7 tips for a higher credit score
The average FICO credit score in the U.S. is 717, while the average VantageScore 3.0 credit score is 698.⁷, ⁸ If your credit score is not near these numbers, you can start taking action to build your credit score if you’re starting out.
Here are a few ways to better your credit health and get your finances on track.
1. Always pay bills on time
Your payment history is the biggest slice of your FICO score, so you’ll want to keep your bill-paying track record in top-notch shape. The easiest way to ensure you pay bills on time each month is to set them up on auto-pay. Check with your bank or service provider if you need help setting it up.
2. Keep your credit utilization low
Credit utilization measures the amount of available credit you’re using. If you are using too much of your available credit, it shows future lenders that you’re overextending yourself and could be in financial trouble. Though most financial experts recommend keeping your credit utilization under 30%, 10% is even better.⁹
3. Limit credit inquiries
Each hard inquiry can slightly lower your score and stay on your credit report for up to two years. You may want to avoid applying for multiple new credit accounts within a short period of time. Waiting a minimum of six months between credit card applications may help keep your score high.¹⁰
4. Avoid closing old accounts
Closing your oldest account on your credit report could lower your score since it decreases the average age of your accounts and increases your credit utilization. So, unless the old account comes with a high annual fee, membership, or other maintenance costs that are burdening you financially, keeping it open may do you more good than harm.

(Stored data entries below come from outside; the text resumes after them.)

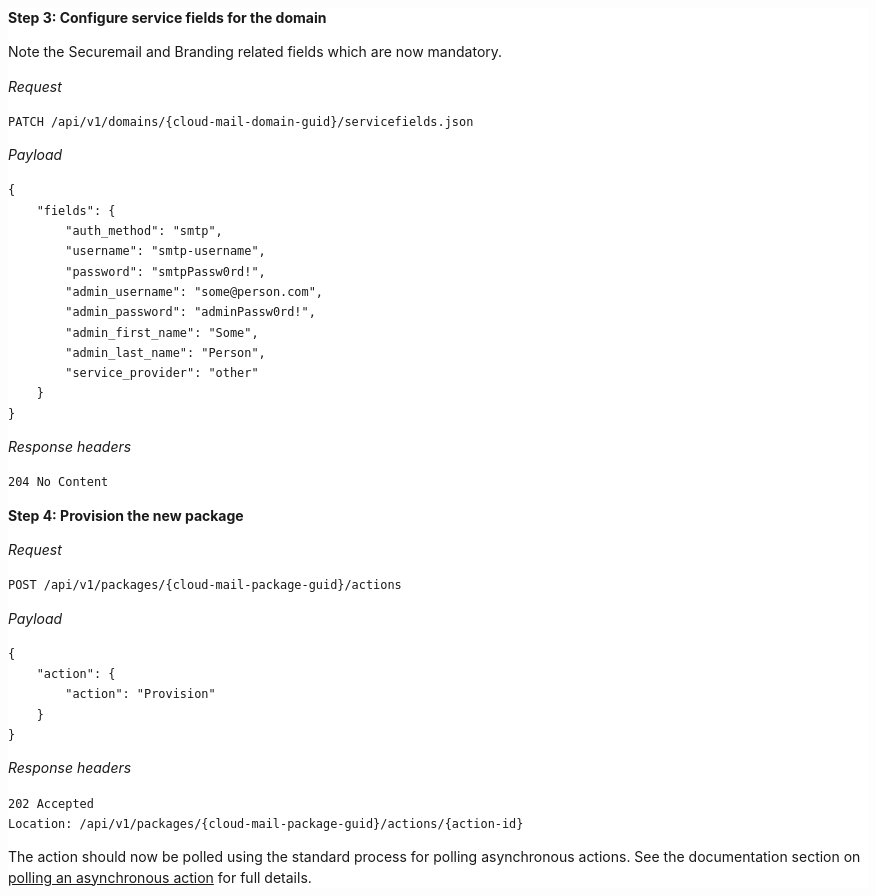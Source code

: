 **Step 3: Configure service fields for the domain**

Note the Securemail and Branding related fields which are now mandatory.

*Request*

```
PATCH /api/v1/domains/{cloud-mail-domain-guid}/servicefields.json
```

*Payload*

```
{
	"fields": {
   		"auth_method": "smtp",
   		"username": "smtp-username",
   		"password": "smtpPassw0rd!",
   		"admin_username": "some@person.com",
   		"admin_password": "adminPassw0rd!",
   		"admin_first_name": "Some",
   		"admin_last_name": "Person",
   		"service_provider": "other"
   	}
}
```

*Response headers*

```
204 No Content
```

**Step 4: Provision the new package**

*Request*

```
POST /api/v1/packages/{cloud-mail-package-guid}/actions
```

*Payload*

```
{
    "action": {
        "action": "Provision"
    }
}
```

*Response headers*

```
202 Accepted
Location: /api/v1/packages/{cloud-mail-package-guid}/actions/{action-id}
```

The action should now be polled using the standard process for polling asynchronous actions. See the documentation section on [polling an asynchronous action](#polling-an-asynchronous-action) for full details.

5. Get a secured credit card
A secured credit card is designed specifically to help you build credit from scratch or improve your score. These cards typically charge no interest since they won’t let you spend more than the amount of money you put up as collateral. This way, you can build credit without the risk of accumulating high-interest credit debt.
6. Diversify your credit accounts
Diversifying your credit shows future lenders that you’re capable of managing different types of debt. If you only have one form of revolving credit, consider adding an installment loan to the mix to improve your credit score. But remember to only apply for new loans or credit lines that you truly need and can afford.
7. Check your credit reports regularly
Around 34% of consumers have an error on at least one of their credit reports.¹¹ These mistakes, like closed accounts listed as open or the same loan listed twice, can hurt your credit score if you don’t dispute them with the credit bureau that generated the report.
Federal law gives you the right to request a free copy of your credit report annually from each of the three major credit bureaus – Experian, Equifax, and TransUnion – by visiting annualcreditreport.com. So, if you haven’t already, order free copies of your credit reports to check for any inaccuracies.
Aim for a good or excellent credit score
You don’t need the highest FICO score possible to qualify for the best credit card or loan terms. Plus, trying to get the highest credit score requires a lot of work.
Instead of focusing on the 850 mark, try to make steady progress and adopt positive financial habits that will improve your creditworthiness and eventually bring you closer to a perfect or near-perfect score.